To their credit, as it now stands the LSE site has an ‘amendment’ at the bottom of the piece online.
It is one of the great corrections.
It simply notes the deletion of a line from the original piece. ‘The original post contained the line “easy for a rich white man to say”’, admitted the LSE site. ‘This has been removed and we apologise for this error.’
As well they might. For of course whatever the state of his income, Thomas Sowell is not a white man. He is a black man. A very famous black man – who LSE’s reviewer only thought to be white because of the nature of his politics.
It is a suggestion that has crept into an otherwise liberal debate with barely a murmur of dissent.
And it has arrived from quite a range of directions.
Consider for instance the reaction to the strange, and vaguely pitiful, case of Rachel Dolezal. This was the woman who became almost world famous in 2015 when, as regional head of the NAACP, she was suddenly ‘outed’ as white. During a television interview, Dolezal was memorably asked if she herself was black. She pretended not to understand the question.
When confronted with the evidence of her birth parents the interview crashed into a buffer.
For Dolezal’s parents were not merely Caucasians, but Caucasians of German-Czech origin – which is very far away from the black American identity that Dolezal herself had adopted.
Eventually, while admitting that her parents were indeed her parents, she insisted that – nevertheless – she was black.
Her identification with the black community in America seemed to have come about through her closeness to her adopted black siblings.
Nevertheless, as her adoptive brother said, ‘She grew up a white, privileged person in Montana.’
She had managed to pass herself off as black by little more than the careful application of bronzer and a somewhat stereotypical frizzing up of her hair.
This – and the fact that most people were clearly too terrified to say, ‘But aren’t you white?’ – meant that Dolezal was able not only to ‘pass’ as black but head up the local chapter of an organization set up for black people.
The Dolezal case threw up an almost endless series of questions, and both it and the responses to it in some ways presented an opportunity to dissect a whole array of aspects of today’s culture.
Not least among these moments was the divide that arose among prominent black people, spokespeople and activists.

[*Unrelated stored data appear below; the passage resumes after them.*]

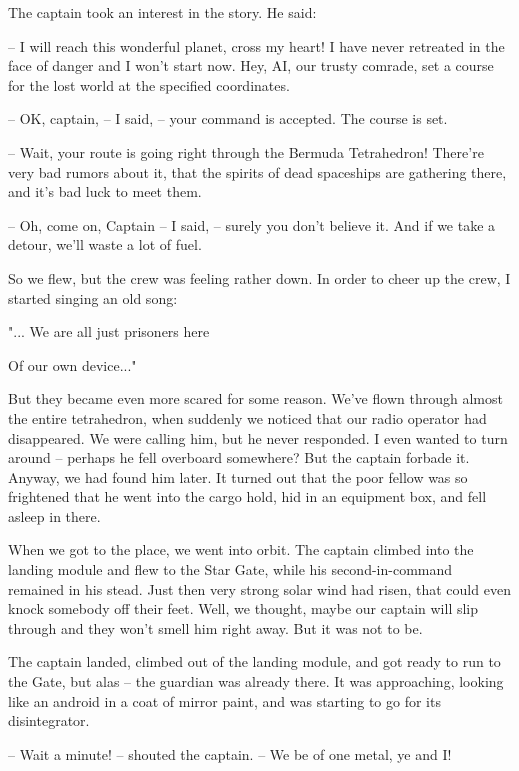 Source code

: \documentclass[ebook,twoside,final,openright]{memoir}
\begin{document}
\par
The captain took an interest in the story. He said:\par
– I will reach this wonderful planet, cross my heart! I have never retreated in the face of danger and I won’t start now. Hey, AI, our trusty comrade, set a course for the lost world at the specified coordinates.\par
– OK, captain, – I said, – your command is accepted. The course is set.\par
– Wait, your route is going right through the Bermuda Tetrahedron! There’re very bad rumors about it, that the spirits of dead spaceships are gathering there, and it’s bad luck to meet them.\par
– Oh, come on, Captain – I said, – surely you don’t believe it. And if we take a detour, we’ll waste a lot of fuel.\par
\par
So we flew, but the crew was feeling rather down. In order to cheer up the crew, I started singing an old song: \par
 "... We are all just prisoners here \par
 Of our own device..." \par
 But they became even more scared for some reason. We’ve flown through almost the entire tetrahedron, when suddenly we noticed that our radio operator had disappeared. We were calling him, but he never responded. I even wanted to turn around – perhaps he fell overboard somewhere? But the captain forbade it. Anyway, we had found him later. It turned out that the poor fellow was so frightened that he went into the cargo hold, hid in an equipment box, and fell asleep in there.\par
\par
When we got to the place, we went into orbit. The captain climbed into the landing module and flew to the Star Gate, while his second-in-command remained in his stead. Just then very strong solar wind had risen, that could even knock somebody off their feet. Well, we thought, maybe our captain will slip through and they won’t smell him right away. But it was not to be.\par
\par
The captain landed, climbed out of the landing module, and got ready to run to the Gate, but alas – the guardian was already there. It was approaching, looking like an android in a coat of mirror paint, and was starting to go for its disintegrator.\par
– Wait a minute! – shouted the captain. – We be of one metal, ye and I!\par
\end{document}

On The View on ABC-TV, Whoopi Goldberg defended Dolezal. ‘If she wants to be black, she can be black’, was Goldberg’s view.
It seemed that ‘blacking up’ was not a problem on this occasion. More interesting was the reaction of Michael Eric Dyson, who stood up for Dolezal in a remarkable way. On MSNBC he declared of Dolezal, ‘She’s taking on the ideas, the identities, the struggles. She’s identified with them. I bet a lot more black people would support Rachel Dolezal than would support, say, Clarence Thomas.’
All of which suggested that ‘black’ was not to do with skin colour, or race. But only politics. So much so that a Caucasian wearing bronzer but holding the ‘right’ opinions was more black than a black Supreme Court Justice if that black Supreme Court Justice happens to be a conservative.